From large facilities to electric vehicles powered by Tesla batteries, the one thing they have in common are the origins of a key component called cobalt. This metal which resides primarily in Africa is used by nearly every major tech company and automakers alike, with Tesla pushing the boundaries due to its new Megapack battery product for utility-scale projects . Is Tesla’s latest battery charge going to upend the future stability of sustainable cobalt supply in Africa?

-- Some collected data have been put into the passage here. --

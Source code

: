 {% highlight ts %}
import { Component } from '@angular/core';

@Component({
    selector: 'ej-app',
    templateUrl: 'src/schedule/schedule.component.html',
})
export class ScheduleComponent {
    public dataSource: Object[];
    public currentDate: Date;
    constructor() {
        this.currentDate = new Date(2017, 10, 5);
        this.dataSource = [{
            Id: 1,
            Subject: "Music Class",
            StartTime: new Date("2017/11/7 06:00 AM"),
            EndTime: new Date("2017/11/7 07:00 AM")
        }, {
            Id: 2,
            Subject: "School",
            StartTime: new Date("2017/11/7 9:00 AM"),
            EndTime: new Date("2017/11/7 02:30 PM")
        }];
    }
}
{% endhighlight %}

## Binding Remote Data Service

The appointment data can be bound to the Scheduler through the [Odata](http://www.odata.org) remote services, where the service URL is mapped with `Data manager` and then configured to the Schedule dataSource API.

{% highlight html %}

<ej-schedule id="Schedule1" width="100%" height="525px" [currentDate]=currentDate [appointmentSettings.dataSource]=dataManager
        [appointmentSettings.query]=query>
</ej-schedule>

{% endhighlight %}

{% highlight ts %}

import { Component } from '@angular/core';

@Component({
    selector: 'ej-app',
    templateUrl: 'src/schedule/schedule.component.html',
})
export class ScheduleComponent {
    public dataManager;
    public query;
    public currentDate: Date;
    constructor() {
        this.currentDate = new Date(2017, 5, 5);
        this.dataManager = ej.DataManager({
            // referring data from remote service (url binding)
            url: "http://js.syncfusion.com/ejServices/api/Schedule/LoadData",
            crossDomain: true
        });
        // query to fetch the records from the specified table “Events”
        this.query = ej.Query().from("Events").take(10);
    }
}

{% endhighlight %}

The Breakdown You Need to Know
This new Megapack is basically a giant battery that will provide energy for power grids.Tesla tested the technology for Megapacks in a facility in Australia, which according to the company saved more than $40 million in its first year of operation. While that may seem all good, the main problem is that it’s a huge Lithium-ion battery which is mainly comprised of lithium, cobalt, nickel, manganese, and graphite as active cathode materials.
Democratic Republic of Congo accounted for around 64% of global mined cobalt production last year, according to the United States Geological Survey. Tesla’s latest battery will force the company to gain a larger portion of the cobalt supply. Also, Darton Commodities predicts cobalt use in batteries is going to jump from 50,000 tons in 2016 to more than 320,000 tons by the year 2030.
The Congolese government has increased its tax on Cobalt exports by 50% and is considering labeling the metal a strategic resource. This would increase the royalty for Cobalt from 2% to 10%, making it more expensive for companies like Tesla to use in its products.
Cobalt Conundrum:Cobalt remains the bedrock of electric vehicle batteries and massive battery packs, albeit with varying composition ratios. Tesla’s energy storage division already offers two other products including the Powerwall, which is a large battery to power your home and the Powerpack battery system for commercial use. If we look at the original Powerwall for example, it has a cathode makeup of cobalt, nickel and manganese in equal portions, the new Powerwall 2 has slightly less cobalt. Tesla’s Model S electric vehicle battery had a cathode compilation of 80% nickel, 15% cobalt and 5% aluminium, according to Small Caps.
When referring to the use of the highly sought after metal for Tesla’s Model 3 electric vehicle battery, Elon Musk told CultureBanx last summer that, “we use less than 3% cobalt in our batteries & will use none in next [generation].”
There’s a reason why cobalt is so valuable, and it’s because the metal allows the cathodes to focus immense power in a confined space. Simply put, without the element’s energy density, batteries without cobalt tend to perform worse and is why companies like Tesla can’t function without it.
Big tech companies are the biggest users of the metal, with Apple’s iPhone battery’s cathode at 100%. Other tech companies like Samsung and Panasonic are high end-users of the metal as well. Nonetheless, smartphones only use about eight grams of refined cobalt whereas a battery for an electric car requires over 1,000 times more. It’s important to note that child labor issues have been reported in the mining of cobalt and it’s hard to track the metal’s origination once it has reached the end of the supply chain.